Hama had a brief acting career in the mid-1970s, despite never having pursued the field. The casting director for the musical Pacific Overtures, Joanna Merlin, called Hama because an actor friend of his gave her his name when asked if he knew any other Asian actors. He told her that he had never acted before and could neither sing nor dance, but Merlin was persistent, and when informed that casting was less than a minute away from his workplace at Continuity Comics, he agreed to audition and was ultimately cast in three roles.

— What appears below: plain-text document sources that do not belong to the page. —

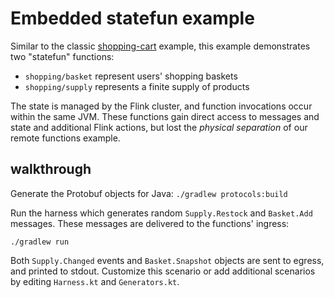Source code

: # Embedded statefun example

Similar to the classic [shopping-cart](https://github.com/apache/flink-statefun/tree/master/statefun-examples/statefun-shopping-cart-example) example, this example demonstrates two "statefun" functions:
- `shopping/basket` represent users' shopping baskets
- `shopping/supply` represents a finite supply of products

The state is managed by the Flink cluster, and function invocations occur within the same JVM. These functions gain direct access to messages and state and additional Flink actions, but lost the _physical separation_ of our remote functions example.

## walkthrough

Generate the Protobuf objects for Java: `./gradlew protocols:build`

Run the harness which generates random `Supply.Restock` and `Basket.Add` messages. These messages are delivered to the functions' ingress:

```
./gradlew run
```

Both `Supply.Changed` events and `Basket.Snapshot` objects are sent to egress, and printed to stdout. Customize this scenario or add additional scenarios by editing `Harness.kt` and `Generators.kt`.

He also played a role in the 1976 M*A*S*H episode "The Korean Surgeon" and a Saturday Night Live spoof of Apocalypse Now. However, though he had made a living as an actor for roughly a year, Hama ultimately discarded his acting career, explaining, "I always basically saw myself as an artist, not as anything else."

===G.I. Joe===

Page two of "Silent Interlude".

Hama is best known as the writer of the Marvel Comics licensed series G.I. Joe, based on the Hasbro line of military action figures. Hama said in a 2006 interview that he was given the job by then editor-in-chief Jim Shooter after every other writer at Marvel had turned it down. Hama at the time had recently pitched a Nick Fury: Agent of S.H.I.E.L.D. spin-off series, Fury Force, about a special mission force. Hama used this concept as the back-story for G.I. Joe. He included military terms and strategies, Eastern philosophy, martial arts and historical references from his own background. The comic ran 155 issues (February 1982 – October 1994).

Hama also wrote the majority of the G.I. Joe action figures' file cards—short biographical sketches designed to be clipped from the G.I. Joe and Cobra cardboard packaging. In 2007 these filecards were reprinted in the retro packaging for the G.I. Joe: A Real American Hero 25th Anniversary line.

Hama said in 1986 that G.I. Joe had an unexpected female following due to such strong female characters as Cover Girl, Lady Jaye, and Scarlett (whose personality was based upon his wife). "Most of the girls that write in [with letters to the comic] say that the reason they like the comic is that the women characters are simply part of the team. They're not treated as any different from the other team members. They don't go around with their palms nailed to their foreheads. They're competent, straightforward, and they go ahead and get the job done. They also participate emotionally. They have their likes and dislikes. They're not ill-treated and they're not running around being worrywarts."

Hasbro sculptors sometimes used real people's likenesses when designing its action figures. In 1987, Hasbro released the Tunnel Rat action figure. The character is an explosive ordnance disposal specialist, whose likeness was based on Hama.

In 2006, Hama returned to his signature characters with the Devils Due Publishing miniseries G.I. Joe Declassified, which chronicled the recruitment of the squad's first members by General Hawk. In 2007, the company added the spin-off series Storm Shadow, written by Hama and penciled by Mark A. Robinson, which ceased publication with issue 7.

In December 2007, Hasbro released 25th-anniversary comic-book figure two-packs that featured original stories by Hama. These new Hasbro-published issues were designed to take place between the panels of the Marvel series.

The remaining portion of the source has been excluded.